I’m not crazy about a restaurant selling you their chopping board range (range of sizes too: S, M, and XXL, for when you carve that braised shank of whale) while you eat. It’s nothing aggressive – no secondhand car salesmanship gimmicks here – more passive-aggressive. It’s often been derided as cultish, all walls blessed with the presence of Kim Jong Jamie. But I don’t think it’s all that overbearing and sinister. Only the casual shelf here and there, loaded with merchandise that no apple-pie homemaker could live without, and all so delightfully rustic! Like a flasher or a high-rate Amsterdam whore, the Naked Chef flirts with you, boasting all the utensils for a perfect meat and two veg, an arsenal that will cost a pretty penny to get your hands on. He’s not shoving it down your throat; he’s merely presenting himself suggestively to those rich or desperate enough to indulge.

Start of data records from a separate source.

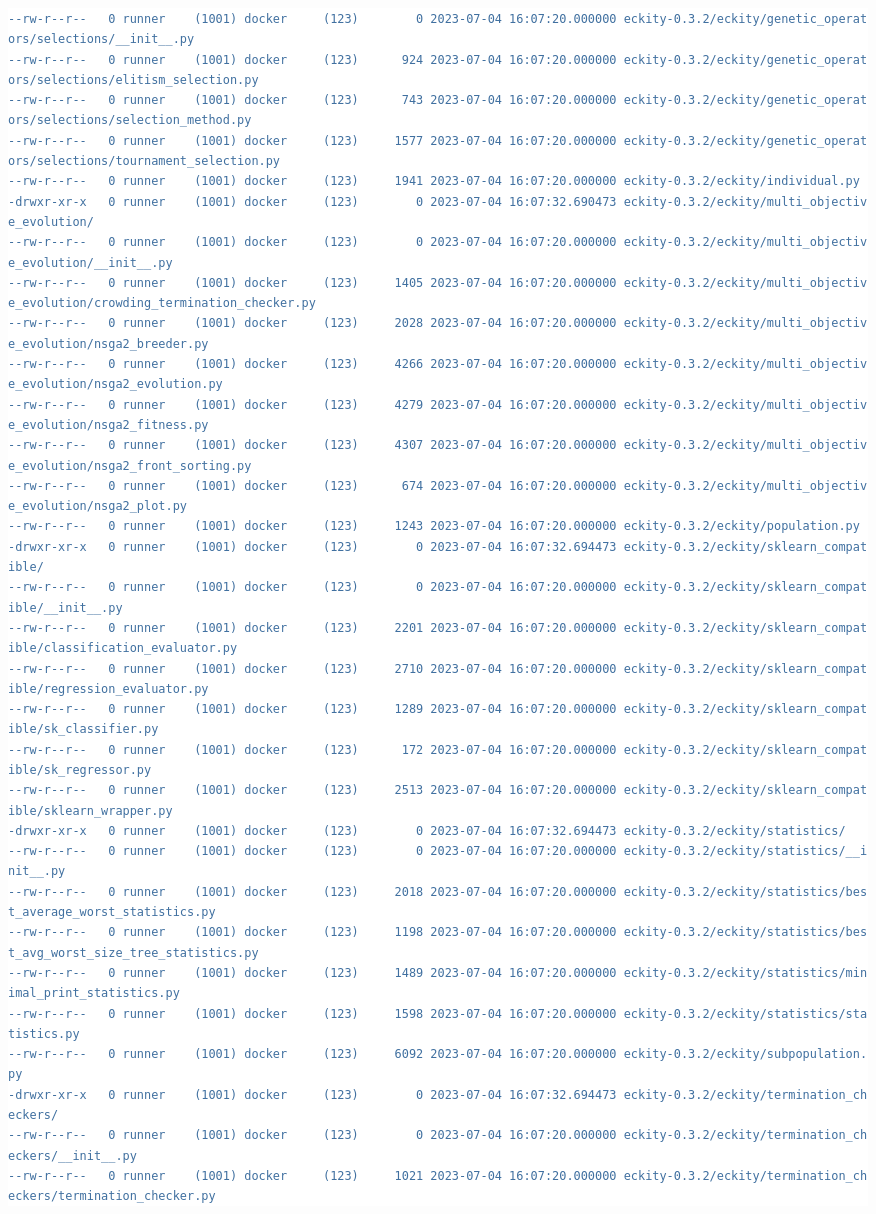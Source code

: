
```diff
--rw-r--r--   0 runner    (1001) docker     (123)        0 2023-07-04 16:07:20.000000 eckity-0.3.2/eckity/genetic_operators/selections/__init__.py
--rw-r--r--   0 runner    (1001) docker     (123)      924 2023-07-04 16:07:20.000000 eckity-0.3.2/eckity/genetic_operators/selections/elitism_selection.py
--rw-r--r--   0 runner    (1001) docker     (123)      743 2023-07-04 16:07:20.000000 eckity-0.3.2/eckity/genetic_operators/selections/selection_method.py
--rw-r--r--   0 runner    (1001) docker     (123)     1577 2023-07-04 16:07:20.000000 eckity-0.3.2/eckity/genetic_operators/selections/tournament_selection.py
--rw-r--r--   0 runner    (1001) docker     (123)     1941 2023-07-04 16:07:20.000000 eckity-0.3.2/eckity/individual.py
-drwxr-xr-x   0 runner    (1001) docker     (123)        0 2023-07-04 16:07:32.690473 eckity-0.3.2/eckity/multi_objective_evolution/
--rw-r--r--   0 runner    (1001) docker     (123)        0 2023-07-04 16:07:20.000000 eckity-0.3.2/eckity/multi_objective_evolution/__init__.py
--rw-r--r--   0 runner    (1001) docker     (123)     1405 2023-07-04 16:07:20.000000 eckity-0.3.2/eckity/multi_objective_evolution/crowding_termination_checker.py
--rw-r--r--   0 runner    (1001) docker     (123)     2028 2023-07-04 16:07:20.000000 eckity-0.3.2/eckity/multi_objective_evolution/nsga2_breeder.py
--rw-r--r--   0 runner    (1001) docker     (123)     4266 2023-07-04 16:07:20.000000 eckity-0.3.2/eckity/multi_objective_evolution/nsga2_evolution.py
--rw-r--r--   0 runner    (1001) docker     (123)     4279 2023-07-04 16:07:20.000000 eckity-0.3.2/eckity/multi_objective_evolution/nsga2_fitness.py
--rw-r--r--   0 runner    (1001) docker     (123)     4307 2023-07-04 16:07:20.000000 eckity-0.3.2/eckity/multi_objective_evolution/nsga2_front_sorting.py
--rw-r--r--   0 runner    (1001) docker     (123)      674 2023-07-04 16:07:20.000000 eckity-0.3.2/eckity/multi_objective_evolution/nsga2_plot.py
--rw-r--r--   0 runner    (1001) docker     (123)     1243 2023-07-04 16:07:20.000000 eckity-0.3.2/eckity/population.py
-drwxr-xr-x   0 runner    (1001) docker     (123)        0 2023-07-04 16:07:32.694473 eckity-0.3.2/eckity/sklearn_compatible/
--rw-r--r--   0 runner    (1001) docker     (123)        0 2023-07-04 16:07:20.000000 eckity-0.3.2/eckity/sklearn_compatible/__init__.py
--rw-r--r--   0 runner    (1001) docker     (123)     2201 2023-07-04 16:07:20.000000 eckity-0.3.2/eckity/sklearn_compatible/classification_evaluator.py
--rw-r--r--   0 runner    (1001) docker     (123)     2710 2023-07-04 16:07:20.000000 eckity-0.3.2/eckity/sklearn_compatible/regression_evaluator.py
--rw-r--r--   0 runner    (1001) docker     (123)     1289 2023-07-04 16:07:20.000000 eckity-0.3.2/eckity/sklearn_compatible/sk_classifier.py
--rw-r--r--   0 runner    (1001) docker     (123)      172 2023-07-04 16:07:20.000000 eckity-0.3.2/eckity/sklearn_compatible/sk_regressor.py
--rw-r--r--   0 runner    (1001) docker     (123)     2513 2023-07-04 16:07:20.000000 eckity-0.3.2/eckity/sklearn_compatible/sklearn_wrapper.py
-drwxr-xr-x   0 runner    (1001) docker     (123)        0 2023-07-04 16:07:32.694473 eckity-0.3.2/eckity/statistics/
--rw-r--r--   0 runner    (1001) docker     (123)        0 2023-07-04 16:07:20.000000 eckity-0.3.2/eckity/statistics/__init__.py
--rw-r--r--   0 runner    (1001) docker     (123)     2018 2023-07-04 16:07:20.000000 eckity-0.3.2/eckity/statistics/best_average_worst_statistics.py
--rw-r--r--   0 runner    (1001) docker     (123)     1198 2023-07-04 16:07:20.000000 eckity-0.3.2/eckity/statistics/best_avg_worst_size_tree_statistics.py
--rw-r--r--   0 runner    (1001) docker     (123)     1489 2023-07-04 16:07:20.000000 eckity-0.3.2/eckity/statistics/minimal_print_statistics.py
--rw-r--r--   0 runner    (1001) docker     (123)     1598 2023-07-04 16:07:20.000000 eckity-0.3.2/eckity/statistics/statistics.py
--rw-r--r--   0 runner    (1001) docker     (123)     6092 2023-07-04 16:07:20.000000 eckity-0.3.2/eckity/subpopulation.py
-drwxr-xr-x   0 runner    (1001) docker     (123)        0 2023-07-04 16:07:32.694473 eckity-0.3.2/eckity/termination_checkers/
--rw-r--r--   0 runner    (1001) docker     (123)        0 2023-07-04 16:07:20.000000 eckity-0.3.2/eckity/termination_checkers/__init__.py
--rw-r--r--   0 runner    (1001) docker     (123)     1021 2023-07-04 16:07:20.000000 eckity-0.3.2/eckity/termination_checkers/termination_checker.py
```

I’m not actually that taken aback by it all. It’s a joint with a TV chef pasted all over the windows, it ain’t going to be subtle. You do have to deal with this Jamie-flavoured white noise though, and if you’re not too keen on the cheeky chappie a night here might leave one with a bitter aftertaste. Visually one can appreciate the shabby (but not actually shabby) chic vibe, with the deli set-up and one of those counters where, if you’re piss-bored or have no friends, you can watch them cook your food. It’s bucolic without the knee-deep cow shit, perfetto.

Jamie’s does show there’s more to Italian cuisine than a Margherita, by serving no pizza whatsoever. Bereft of my staple choice, I started with arancini, continued with an aubergine, spinach and ricotta cannelloni, and ended on macerated strawberries with elderflower and frozen yoghurt. It was delicious, with good-sized portions and speedy service. A Pizza Express plus, despite the lack of pizza.

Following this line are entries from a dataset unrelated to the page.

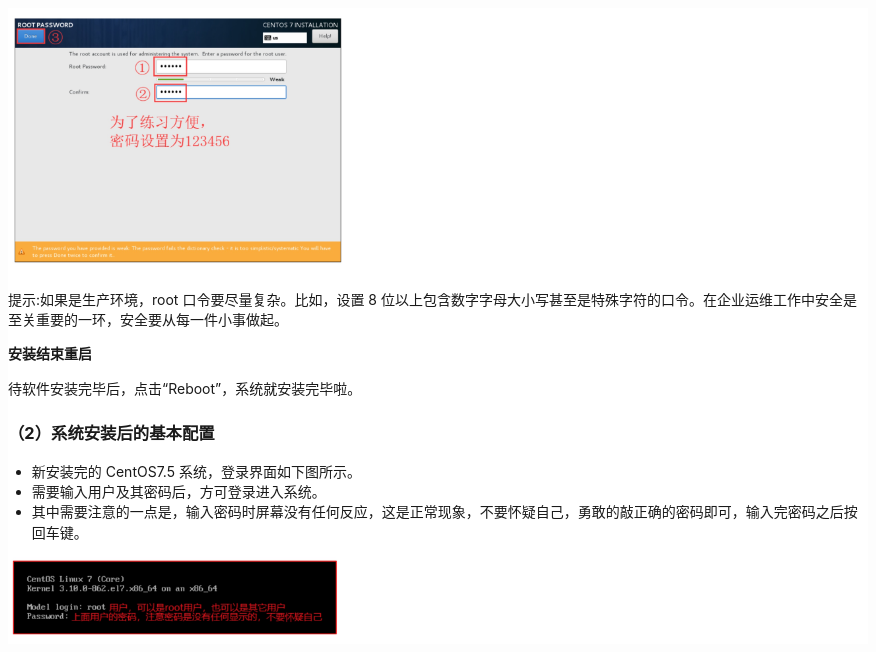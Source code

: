 <img src="notes/211-1603868285034.jpg" style="zoom:33%;" />





提示:如果是生产环境，root 口令要尽量复杂。比如，设置 8 位以上包含数字字母大小写甚至是特殊字符的口令。在企业运维工作中安全是至关重要的一环，安全要从每一件小事做起。

**安装结束重启**

待软件安装完毕后，点击“Reboot”，系统就安装完毕啦。

### （2）系统安装后的基本配置

- 新安装完的 CentOS7.5 系统，登录界面如下图所示。
- 需要输入用户及其密码后，方可登录进入系统。
- 其中需要注意的一点是，输入密码时屏幕没有任何反应，这是正常现象，不要怀疑自己，勇敢的敲正确的密码即可，输入完密码之后按回车键。

<img src="notes/212-1603868281827.jpg" style="zoom:33%;" />
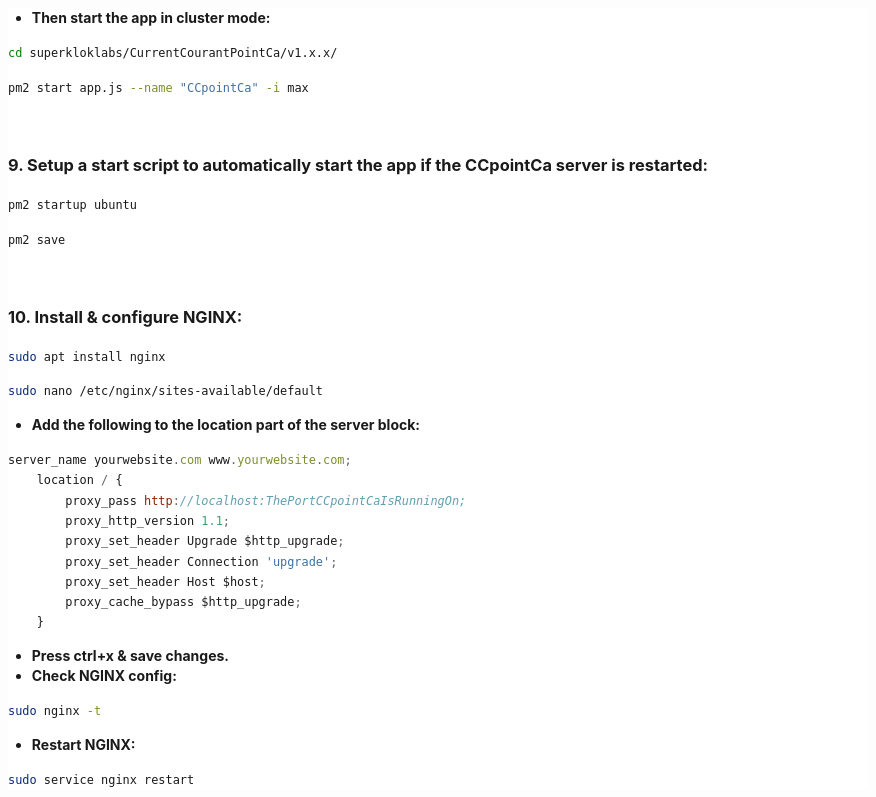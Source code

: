 - **Then start the app in cluster mode:**

```Bash
cd superkloklabs/CurrentCourantPointCa/v1.x.x/
```

```Bash
pm2 start app.js --name "CCpointCa" -i max
```

<br />

### 9. Setup a start script to automatically start the app if the CCpointCa server is restarted:

```Bash
pm2 startup ubuntu
```

```Bash
pm2 save
```

<br />

### 10. Install & configure NGINX:

```Bash
sudo apt install nginx
```

```Bash
sudo nano /etc/nginx/sites-available/default
```

- **Add the following to the location part of the server block:**

```JavaScript
server_name yourwebsite.com www.yourwebsite.com;
    location / {
        proxy_pass http://localhost:ThePortCCpointCaIsRunningOn;
        proxy_http_version 1.1;
        proxy_set_header Upgrade $http_upgrade;
        proxy_set_header Connection 'upgrade';
        proxy_set_header Host $host;
        proxy_cache_bypass $http_upgrade;
    }
```

- **Press ctrl+x & save changes.**
- **Check NGINX config:**

```Bash
sudo nginx -t
```

- **Restart NGINX:**

```Bash
sudo service nginx restart
```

There are only so many places to bleed the parents dry, when they pop down to remind you that you can’t afford nice things beyond a night sodden in store-brand lager. For those this side of Broad Street, Jamie’s has that balance between exquisitely marketed dishes (a selection of artisan breads followed by wild rabbit casarecce) and Michelin costs that satisfies both the stomach and the inevitable guilt-ridden loosening of purse strings.